[The input Boundary: Start]

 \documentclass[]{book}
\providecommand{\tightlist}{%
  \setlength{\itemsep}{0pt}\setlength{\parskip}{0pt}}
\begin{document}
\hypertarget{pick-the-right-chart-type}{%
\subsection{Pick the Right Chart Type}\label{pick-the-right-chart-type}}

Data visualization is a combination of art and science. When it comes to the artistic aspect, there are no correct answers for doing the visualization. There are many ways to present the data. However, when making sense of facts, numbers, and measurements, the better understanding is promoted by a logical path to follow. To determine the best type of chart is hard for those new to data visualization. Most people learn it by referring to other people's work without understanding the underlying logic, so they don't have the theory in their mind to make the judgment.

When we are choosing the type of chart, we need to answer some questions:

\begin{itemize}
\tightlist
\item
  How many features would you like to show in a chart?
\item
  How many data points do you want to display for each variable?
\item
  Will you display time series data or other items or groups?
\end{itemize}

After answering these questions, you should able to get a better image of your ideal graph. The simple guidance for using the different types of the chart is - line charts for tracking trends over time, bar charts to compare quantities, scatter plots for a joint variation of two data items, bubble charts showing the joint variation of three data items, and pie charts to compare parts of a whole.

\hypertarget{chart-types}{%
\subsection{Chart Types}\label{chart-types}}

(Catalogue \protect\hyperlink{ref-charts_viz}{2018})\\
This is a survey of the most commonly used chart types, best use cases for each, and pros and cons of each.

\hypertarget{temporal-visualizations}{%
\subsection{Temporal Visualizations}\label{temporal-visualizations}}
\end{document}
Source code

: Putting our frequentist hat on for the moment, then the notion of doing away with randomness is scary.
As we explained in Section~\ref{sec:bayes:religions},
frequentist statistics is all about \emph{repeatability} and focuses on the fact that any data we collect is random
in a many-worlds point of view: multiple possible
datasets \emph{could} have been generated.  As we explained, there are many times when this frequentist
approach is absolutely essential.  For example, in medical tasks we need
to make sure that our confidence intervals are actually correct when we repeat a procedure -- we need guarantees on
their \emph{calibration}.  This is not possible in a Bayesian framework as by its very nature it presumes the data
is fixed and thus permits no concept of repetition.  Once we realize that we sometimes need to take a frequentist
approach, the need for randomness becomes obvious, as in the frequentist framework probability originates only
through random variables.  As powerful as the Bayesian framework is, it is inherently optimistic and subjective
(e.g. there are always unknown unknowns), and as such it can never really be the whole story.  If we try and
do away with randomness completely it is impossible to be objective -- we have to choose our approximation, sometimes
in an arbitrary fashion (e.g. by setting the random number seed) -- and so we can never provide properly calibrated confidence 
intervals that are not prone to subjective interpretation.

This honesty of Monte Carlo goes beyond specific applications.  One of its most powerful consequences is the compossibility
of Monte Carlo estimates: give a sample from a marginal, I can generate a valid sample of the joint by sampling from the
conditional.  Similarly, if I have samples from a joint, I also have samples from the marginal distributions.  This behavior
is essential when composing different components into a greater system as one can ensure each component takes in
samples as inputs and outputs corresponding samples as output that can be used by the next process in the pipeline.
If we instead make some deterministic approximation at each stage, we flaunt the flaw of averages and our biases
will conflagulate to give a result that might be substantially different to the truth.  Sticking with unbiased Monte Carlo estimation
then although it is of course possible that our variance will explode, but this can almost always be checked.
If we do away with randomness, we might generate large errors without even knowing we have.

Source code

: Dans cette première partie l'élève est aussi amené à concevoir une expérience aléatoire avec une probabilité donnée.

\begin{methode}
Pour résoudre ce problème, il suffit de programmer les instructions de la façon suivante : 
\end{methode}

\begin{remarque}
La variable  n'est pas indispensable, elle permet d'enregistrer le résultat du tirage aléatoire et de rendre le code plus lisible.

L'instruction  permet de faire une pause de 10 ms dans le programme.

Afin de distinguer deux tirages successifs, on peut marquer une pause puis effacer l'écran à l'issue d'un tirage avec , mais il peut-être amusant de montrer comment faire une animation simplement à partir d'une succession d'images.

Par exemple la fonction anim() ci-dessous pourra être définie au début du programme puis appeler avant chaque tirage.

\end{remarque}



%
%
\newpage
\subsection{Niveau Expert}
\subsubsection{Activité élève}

[The input Boundary: End]

_Problem to solve_
What is the number of lines above that contain the word "pause"? Answer with that number only.

_Result_
2